In your reply, reproduce the lines from the first one below to the line containing "当外部函数调用预计执行复杂操", inclusive, exactly as they stand.
Input below:
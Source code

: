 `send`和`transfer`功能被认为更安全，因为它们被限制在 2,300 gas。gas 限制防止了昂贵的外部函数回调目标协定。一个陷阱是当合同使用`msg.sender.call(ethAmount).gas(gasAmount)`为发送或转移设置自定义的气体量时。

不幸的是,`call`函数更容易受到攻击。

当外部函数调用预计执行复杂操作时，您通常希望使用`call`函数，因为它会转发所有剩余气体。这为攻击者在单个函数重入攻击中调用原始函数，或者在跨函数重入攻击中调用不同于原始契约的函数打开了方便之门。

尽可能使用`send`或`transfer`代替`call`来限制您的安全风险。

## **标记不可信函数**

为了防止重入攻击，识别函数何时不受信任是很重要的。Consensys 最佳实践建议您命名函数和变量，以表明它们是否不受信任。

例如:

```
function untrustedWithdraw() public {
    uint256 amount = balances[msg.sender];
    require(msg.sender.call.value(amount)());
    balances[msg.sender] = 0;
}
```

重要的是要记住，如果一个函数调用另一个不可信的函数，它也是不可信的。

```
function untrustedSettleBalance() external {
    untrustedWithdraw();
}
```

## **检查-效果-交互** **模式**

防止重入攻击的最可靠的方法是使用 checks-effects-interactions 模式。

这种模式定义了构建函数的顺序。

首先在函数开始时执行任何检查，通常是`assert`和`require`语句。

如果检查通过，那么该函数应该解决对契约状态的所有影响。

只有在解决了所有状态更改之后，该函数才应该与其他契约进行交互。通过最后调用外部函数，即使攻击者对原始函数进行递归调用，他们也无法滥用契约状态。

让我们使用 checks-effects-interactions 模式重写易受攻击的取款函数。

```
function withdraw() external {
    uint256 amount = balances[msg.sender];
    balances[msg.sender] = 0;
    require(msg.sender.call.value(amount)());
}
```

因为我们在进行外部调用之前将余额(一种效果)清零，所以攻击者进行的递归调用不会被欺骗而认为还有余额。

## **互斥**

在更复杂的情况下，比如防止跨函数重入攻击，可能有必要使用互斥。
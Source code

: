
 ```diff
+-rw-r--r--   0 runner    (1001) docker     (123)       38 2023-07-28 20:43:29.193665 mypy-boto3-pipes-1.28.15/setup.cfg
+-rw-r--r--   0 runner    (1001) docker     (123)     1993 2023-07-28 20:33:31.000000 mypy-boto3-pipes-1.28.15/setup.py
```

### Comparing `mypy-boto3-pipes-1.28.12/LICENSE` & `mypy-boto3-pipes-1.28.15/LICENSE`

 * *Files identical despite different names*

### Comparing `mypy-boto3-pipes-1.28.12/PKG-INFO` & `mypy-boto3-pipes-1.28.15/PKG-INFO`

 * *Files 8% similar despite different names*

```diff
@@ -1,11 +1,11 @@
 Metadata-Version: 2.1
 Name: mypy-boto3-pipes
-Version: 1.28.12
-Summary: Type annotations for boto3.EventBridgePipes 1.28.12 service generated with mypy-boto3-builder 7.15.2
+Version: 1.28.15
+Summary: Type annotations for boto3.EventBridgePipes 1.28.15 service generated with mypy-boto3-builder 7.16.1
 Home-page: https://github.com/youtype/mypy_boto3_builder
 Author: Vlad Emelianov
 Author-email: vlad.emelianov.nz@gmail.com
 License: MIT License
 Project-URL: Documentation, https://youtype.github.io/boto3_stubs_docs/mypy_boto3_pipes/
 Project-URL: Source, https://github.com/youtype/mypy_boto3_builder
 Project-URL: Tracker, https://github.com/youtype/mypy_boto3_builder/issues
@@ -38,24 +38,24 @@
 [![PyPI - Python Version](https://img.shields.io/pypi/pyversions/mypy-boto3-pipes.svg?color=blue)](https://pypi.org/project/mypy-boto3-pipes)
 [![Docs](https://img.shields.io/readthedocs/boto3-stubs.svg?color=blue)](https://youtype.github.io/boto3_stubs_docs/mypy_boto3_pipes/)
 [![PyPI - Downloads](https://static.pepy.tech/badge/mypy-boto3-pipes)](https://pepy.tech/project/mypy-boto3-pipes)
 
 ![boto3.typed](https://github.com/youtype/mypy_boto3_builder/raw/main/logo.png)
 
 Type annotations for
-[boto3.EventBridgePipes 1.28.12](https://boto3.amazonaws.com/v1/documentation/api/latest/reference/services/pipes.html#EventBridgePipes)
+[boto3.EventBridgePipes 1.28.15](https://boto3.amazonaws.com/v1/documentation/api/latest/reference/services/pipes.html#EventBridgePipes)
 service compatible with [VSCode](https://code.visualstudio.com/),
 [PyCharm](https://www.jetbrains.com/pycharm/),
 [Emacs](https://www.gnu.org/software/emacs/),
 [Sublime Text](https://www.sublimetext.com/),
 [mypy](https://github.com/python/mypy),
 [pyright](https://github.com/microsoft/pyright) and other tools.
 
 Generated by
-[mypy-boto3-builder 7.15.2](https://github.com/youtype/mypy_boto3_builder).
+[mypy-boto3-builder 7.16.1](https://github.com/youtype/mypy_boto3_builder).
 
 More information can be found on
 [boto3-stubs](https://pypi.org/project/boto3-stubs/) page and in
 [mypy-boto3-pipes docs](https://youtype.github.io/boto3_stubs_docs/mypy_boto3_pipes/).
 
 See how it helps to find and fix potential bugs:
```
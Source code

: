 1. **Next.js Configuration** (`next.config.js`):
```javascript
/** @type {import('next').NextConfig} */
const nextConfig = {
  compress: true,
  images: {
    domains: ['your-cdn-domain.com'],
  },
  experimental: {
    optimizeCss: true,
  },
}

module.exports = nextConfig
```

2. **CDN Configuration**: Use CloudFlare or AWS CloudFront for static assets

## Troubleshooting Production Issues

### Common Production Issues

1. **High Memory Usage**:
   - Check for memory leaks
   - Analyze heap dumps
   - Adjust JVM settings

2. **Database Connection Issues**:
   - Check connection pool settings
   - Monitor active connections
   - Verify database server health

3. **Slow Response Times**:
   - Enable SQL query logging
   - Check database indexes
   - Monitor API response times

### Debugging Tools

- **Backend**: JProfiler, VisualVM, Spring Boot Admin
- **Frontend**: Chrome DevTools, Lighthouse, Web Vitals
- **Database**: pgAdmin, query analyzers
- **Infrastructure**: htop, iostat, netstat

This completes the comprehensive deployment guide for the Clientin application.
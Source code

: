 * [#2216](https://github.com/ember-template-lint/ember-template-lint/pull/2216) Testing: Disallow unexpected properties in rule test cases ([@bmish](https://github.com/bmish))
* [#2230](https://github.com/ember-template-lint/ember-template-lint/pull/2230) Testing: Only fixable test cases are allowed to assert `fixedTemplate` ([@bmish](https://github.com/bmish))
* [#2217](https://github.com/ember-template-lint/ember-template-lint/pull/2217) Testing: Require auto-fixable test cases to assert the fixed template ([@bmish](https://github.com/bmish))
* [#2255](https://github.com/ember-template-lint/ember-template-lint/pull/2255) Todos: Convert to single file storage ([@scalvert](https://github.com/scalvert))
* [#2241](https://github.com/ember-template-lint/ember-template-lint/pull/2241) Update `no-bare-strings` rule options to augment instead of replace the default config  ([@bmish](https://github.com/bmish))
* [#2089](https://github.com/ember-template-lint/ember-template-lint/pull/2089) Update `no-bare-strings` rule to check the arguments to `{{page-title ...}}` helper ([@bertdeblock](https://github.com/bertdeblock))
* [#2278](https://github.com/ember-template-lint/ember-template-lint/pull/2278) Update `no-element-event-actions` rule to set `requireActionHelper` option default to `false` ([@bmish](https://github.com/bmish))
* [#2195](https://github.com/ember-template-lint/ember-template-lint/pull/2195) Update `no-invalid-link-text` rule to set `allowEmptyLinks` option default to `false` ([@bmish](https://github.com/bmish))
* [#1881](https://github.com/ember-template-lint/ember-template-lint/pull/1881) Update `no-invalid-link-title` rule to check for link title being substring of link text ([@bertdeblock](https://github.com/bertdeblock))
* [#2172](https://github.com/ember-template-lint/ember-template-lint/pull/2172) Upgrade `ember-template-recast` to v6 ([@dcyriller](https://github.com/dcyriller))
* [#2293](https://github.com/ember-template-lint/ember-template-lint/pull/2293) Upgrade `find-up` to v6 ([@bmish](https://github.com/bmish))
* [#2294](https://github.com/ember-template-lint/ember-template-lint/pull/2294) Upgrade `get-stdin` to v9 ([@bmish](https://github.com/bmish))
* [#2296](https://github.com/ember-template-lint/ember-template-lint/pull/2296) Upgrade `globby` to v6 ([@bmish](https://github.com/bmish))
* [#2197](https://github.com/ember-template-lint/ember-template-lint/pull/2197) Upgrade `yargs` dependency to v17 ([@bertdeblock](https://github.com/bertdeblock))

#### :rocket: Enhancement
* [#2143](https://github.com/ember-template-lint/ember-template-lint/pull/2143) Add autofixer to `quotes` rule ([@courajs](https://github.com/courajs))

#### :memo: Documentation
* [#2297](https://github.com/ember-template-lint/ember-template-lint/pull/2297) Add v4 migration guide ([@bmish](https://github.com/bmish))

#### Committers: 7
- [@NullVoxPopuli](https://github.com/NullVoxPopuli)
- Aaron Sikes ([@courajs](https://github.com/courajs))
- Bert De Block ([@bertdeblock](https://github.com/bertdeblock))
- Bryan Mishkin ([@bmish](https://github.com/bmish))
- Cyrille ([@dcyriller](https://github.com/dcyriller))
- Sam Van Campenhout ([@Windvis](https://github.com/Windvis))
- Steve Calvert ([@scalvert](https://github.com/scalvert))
End of Input.
*Solution below*.
Source code

: `send`和`transfer`功能被认为更安全，因为它们被限制在 2,300 gas。gas 限制防止了昂贵的外部函数回调目标协定。一个陷阱是当合同使用`msg.sender.call(ethAmount).gas(gasAmount)`为发送或转移设置自定义的气体量时。

不幸的是,`call`函数更容易受到攻击。

当外部函数调用预计执行复杂操作时，您通常希望使用`call`函数，因为它会转发所有剩余气体。这为攻击者在单个函数重入攻击中调用原始函数，或者在跨函数重入攻击中调用不同于原始契约的函数打开了方便之门。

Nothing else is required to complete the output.